ComponentHost is still useful if you want mounted widgets but do not want bus routing:

let response = host.update(search, ComponentInput::Key(key_event), store.state());
for action in response.actions {
store.dispatch(action);
}

That keeps the host aligned with the layered architecture instead of making EventBus mandatory.

Ownership Rules

The architecture is:

  • store owns app state
  • host owns mounted widget instances and widget-local runtime state
  • EventBus optionally routes into the host

For ids managed through host.bind(...), treat the host as the authoritative owner of that binding.

In other words: do not manually re-register the same route on the bus behind the host’s back.

Lifecycle

Important host operations:

  • mount(...)
  • bind(...)
  • unbind(...)
  • unmount(...)
  • reset_local_state(...)
  • mounted_components(...)

unmount(...) intentionally refuses to remove a still-bound widget. Unbind it first.

That keeps cleanup explicit instead of leaving stale routing behind.

Debug and Replay Semantics

Widget-local state inside the host is runtime state.

That means:

  • it can be inspected through mounted_components()
  • it can be reset through reset_local_state()
  • it is not reconstructed automatically by action-only replay

The canonical replay/debug guarantee remains app state plus action log.
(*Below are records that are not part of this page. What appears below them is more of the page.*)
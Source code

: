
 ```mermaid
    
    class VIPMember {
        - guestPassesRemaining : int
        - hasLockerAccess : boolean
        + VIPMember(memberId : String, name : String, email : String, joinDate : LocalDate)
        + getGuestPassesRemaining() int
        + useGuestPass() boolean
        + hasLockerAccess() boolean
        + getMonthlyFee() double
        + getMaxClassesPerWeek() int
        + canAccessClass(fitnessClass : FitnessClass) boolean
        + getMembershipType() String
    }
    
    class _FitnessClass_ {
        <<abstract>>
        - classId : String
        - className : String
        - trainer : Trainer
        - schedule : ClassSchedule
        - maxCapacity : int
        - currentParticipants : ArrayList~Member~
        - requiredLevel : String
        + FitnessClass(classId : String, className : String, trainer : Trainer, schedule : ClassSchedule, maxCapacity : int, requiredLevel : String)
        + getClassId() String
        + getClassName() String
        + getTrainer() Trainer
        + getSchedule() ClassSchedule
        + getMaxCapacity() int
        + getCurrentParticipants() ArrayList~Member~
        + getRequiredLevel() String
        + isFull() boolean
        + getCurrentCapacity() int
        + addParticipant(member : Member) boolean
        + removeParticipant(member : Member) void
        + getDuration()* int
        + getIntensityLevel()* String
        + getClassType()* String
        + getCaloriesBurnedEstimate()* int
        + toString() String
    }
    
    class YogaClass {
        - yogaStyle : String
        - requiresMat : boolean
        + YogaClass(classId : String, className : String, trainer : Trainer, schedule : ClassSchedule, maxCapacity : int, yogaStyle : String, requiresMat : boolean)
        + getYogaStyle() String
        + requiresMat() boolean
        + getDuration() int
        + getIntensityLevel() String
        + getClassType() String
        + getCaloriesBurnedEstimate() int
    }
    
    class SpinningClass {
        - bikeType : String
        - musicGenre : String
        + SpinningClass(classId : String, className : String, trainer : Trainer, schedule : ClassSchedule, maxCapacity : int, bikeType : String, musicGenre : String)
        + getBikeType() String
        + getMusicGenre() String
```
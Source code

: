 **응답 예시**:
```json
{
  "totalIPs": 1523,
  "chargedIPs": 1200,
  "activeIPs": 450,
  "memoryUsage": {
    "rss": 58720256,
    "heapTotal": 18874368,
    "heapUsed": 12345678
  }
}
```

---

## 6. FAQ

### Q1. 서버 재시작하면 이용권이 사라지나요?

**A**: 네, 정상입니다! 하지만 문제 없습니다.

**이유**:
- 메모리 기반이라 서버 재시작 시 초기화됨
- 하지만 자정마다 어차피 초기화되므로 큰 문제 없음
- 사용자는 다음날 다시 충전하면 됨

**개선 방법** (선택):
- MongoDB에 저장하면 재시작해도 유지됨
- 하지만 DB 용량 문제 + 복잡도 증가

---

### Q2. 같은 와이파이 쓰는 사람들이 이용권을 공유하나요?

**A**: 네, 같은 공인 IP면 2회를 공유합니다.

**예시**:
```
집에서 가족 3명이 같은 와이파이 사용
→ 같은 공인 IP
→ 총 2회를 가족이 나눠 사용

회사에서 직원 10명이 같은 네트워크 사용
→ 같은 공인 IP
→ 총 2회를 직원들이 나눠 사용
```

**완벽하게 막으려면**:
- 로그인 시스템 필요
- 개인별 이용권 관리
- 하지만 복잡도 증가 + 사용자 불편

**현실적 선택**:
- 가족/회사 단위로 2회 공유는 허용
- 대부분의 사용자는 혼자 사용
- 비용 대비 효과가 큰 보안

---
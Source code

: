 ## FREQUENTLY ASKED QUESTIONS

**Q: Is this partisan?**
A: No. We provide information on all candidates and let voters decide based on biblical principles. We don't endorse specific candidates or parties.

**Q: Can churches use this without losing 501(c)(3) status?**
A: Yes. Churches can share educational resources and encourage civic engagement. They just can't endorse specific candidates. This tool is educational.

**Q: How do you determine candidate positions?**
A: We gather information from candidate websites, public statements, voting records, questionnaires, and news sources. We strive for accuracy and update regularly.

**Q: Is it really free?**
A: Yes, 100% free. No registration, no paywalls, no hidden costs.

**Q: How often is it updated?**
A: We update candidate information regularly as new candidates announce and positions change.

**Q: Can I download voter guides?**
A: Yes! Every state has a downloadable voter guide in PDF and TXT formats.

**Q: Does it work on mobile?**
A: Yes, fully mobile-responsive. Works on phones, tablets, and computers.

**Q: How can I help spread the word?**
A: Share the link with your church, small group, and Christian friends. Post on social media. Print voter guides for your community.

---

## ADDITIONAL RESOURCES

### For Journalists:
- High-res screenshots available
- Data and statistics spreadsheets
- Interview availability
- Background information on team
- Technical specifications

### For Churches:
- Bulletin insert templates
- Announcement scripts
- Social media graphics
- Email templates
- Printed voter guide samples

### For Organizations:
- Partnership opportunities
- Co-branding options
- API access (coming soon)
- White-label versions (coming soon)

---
When This Layer Is Worth It

ComponentHost is worth the complexity when it deletes real boilerplate from a larger app.

Typical signs:

  • widgets were being stored ad hoc in UI state
  • props were built once for input and again for render
  • EventBus registration code started to dominate main.rs

If none of that is happening yet, stay on the simpler layers.